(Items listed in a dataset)
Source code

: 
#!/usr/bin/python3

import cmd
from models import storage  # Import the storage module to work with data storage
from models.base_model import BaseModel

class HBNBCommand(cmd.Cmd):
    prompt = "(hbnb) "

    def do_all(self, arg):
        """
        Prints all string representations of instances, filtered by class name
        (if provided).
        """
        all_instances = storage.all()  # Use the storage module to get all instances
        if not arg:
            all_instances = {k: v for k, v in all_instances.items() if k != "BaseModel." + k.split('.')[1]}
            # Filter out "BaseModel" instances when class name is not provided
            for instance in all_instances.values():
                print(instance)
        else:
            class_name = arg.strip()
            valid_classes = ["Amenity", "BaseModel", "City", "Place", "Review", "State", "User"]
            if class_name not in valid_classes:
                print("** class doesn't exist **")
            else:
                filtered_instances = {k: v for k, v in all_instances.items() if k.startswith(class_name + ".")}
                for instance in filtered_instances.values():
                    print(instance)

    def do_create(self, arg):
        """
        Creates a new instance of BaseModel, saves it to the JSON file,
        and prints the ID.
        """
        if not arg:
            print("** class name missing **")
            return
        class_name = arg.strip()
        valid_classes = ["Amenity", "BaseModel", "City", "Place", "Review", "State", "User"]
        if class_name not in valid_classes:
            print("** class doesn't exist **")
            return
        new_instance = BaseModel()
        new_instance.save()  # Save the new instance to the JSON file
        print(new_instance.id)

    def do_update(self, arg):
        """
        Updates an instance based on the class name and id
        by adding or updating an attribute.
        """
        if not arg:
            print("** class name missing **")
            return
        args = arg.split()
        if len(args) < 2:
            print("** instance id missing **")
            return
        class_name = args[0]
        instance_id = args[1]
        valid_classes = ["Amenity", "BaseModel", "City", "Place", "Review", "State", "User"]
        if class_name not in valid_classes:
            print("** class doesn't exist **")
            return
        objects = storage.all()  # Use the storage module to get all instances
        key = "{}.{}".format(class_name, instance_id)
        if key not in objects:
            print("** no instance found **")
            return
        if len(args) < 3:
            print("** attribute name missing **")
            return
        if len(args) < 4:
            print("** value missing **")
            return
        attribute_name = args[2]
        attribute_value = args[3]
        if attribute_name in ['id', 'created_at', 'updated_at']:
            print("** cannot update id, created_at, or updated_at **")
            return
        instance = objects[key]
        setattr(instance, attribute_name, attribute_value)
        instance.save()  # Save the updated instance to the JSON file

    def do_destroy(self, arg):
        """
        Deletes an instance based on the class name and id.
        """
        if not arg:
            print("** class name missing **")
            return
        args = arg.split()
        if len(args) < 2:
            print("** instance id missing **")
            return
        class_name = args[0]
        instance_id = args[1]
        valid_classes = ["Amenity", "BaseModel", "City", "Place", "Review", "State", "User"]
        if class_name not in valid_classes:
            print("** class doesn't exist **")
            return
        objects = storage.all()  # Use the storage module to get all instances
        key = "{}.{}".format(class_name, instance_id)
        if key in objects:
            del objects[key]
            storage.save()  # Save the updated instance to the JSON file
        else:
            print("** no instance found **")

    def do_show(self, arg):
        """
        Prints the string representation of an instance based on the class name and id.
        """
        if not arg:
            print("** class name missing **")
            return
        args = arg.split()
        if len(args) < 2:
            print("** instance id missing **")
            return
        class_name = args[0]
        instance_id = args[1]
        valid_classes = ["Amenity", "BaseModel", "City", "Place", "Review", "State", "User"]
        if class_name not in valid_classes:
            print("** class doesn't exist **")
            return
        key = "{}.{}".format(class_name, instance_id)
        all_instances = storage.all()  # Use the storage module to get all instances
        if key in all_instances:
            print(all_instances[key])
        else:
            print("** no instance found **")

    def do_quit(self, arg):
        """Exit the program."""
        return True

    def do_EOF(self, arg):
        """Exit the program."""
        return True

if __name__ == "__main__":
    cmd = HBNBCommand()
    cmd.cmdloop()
---
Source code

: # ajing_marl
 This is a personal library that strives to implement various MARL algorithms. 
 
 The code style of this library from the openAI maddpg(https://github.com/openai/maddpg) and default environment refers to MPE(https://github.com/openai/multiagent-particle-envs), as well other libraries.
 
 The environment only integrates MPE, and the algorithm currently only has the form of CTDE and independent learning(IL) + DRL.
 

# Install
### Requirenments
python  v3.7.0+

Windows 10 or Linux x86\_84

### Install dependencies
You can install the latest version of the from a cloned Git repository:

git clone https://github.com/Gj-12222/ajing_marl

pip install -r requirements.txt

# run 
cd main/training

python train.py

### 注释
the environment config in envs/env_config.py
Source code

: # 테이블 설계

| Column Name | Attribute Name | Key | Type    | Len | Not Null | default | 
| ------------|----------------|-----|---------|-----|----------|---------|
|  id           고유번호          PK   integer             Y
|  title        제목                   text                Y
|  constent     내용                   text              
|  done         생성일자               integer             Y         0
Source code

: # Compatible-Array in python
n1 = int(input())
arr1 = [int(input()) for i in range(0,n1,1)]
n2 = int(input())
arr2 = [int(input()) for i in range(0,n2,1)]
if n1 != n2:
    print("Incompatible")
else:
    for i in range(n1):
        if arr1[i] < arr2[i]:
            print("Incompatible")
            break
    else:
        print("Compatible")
* * *
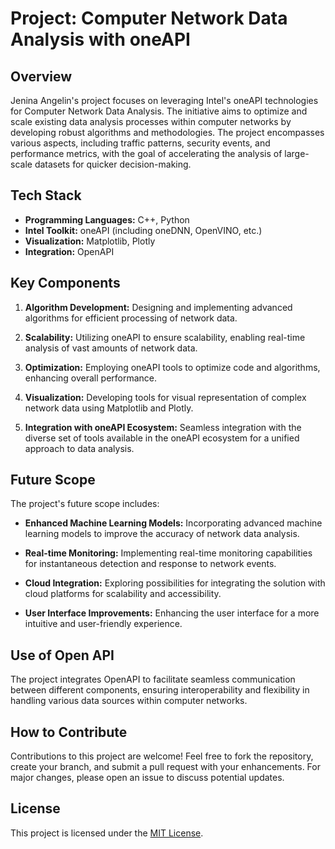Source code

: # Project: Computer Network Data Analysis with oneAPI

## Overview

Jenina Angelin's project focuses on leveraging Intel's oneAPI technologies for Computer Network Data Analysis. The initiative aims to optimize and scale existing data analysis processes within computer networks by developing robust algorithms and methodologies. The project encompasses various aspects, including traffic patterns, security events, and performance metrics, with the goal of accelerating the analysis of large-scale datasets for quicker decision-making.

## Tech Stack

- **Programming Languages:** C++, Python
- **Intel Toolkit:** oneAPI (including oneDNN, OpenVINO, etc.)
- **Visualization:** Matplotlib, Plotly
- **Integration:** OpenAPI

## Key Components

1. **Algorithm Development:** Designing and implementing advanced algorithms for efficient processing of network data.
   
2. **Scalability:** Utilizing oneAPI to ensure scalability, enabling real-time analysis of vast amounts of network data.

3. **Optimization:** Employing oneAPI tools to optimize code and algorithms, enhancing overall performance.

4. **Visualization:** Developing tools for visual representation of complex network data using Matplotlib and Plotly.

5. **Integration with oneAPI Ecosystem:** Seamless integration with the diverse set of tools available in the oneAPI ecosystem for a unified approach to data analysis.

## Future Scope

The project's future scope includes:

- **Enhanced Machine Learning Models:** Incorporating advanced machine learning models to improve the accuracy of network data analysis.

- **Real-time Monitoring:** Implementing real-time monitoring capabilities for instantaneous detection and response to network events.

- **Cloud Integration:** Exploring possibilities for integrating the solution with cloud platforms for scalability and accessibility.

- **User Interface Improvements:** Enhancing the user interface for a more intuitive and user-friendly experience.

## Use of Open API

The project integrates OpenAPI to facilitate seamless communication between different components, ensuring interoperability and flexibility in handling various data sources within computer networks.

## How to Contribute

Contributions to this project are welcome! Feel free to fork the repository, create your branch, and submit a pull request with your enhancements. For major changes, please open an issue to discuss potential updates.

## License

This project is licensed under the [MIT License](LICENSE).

Exercise aim:
Scan the entries for the word "input". Report each line that has it.

Exercise solution:
n1 = int(input())
arr1 = [int(input()) for i in range(0,n1,1)]
n2 = int(input())
arr2 = [int(input()) for i in range(0,n2,1)]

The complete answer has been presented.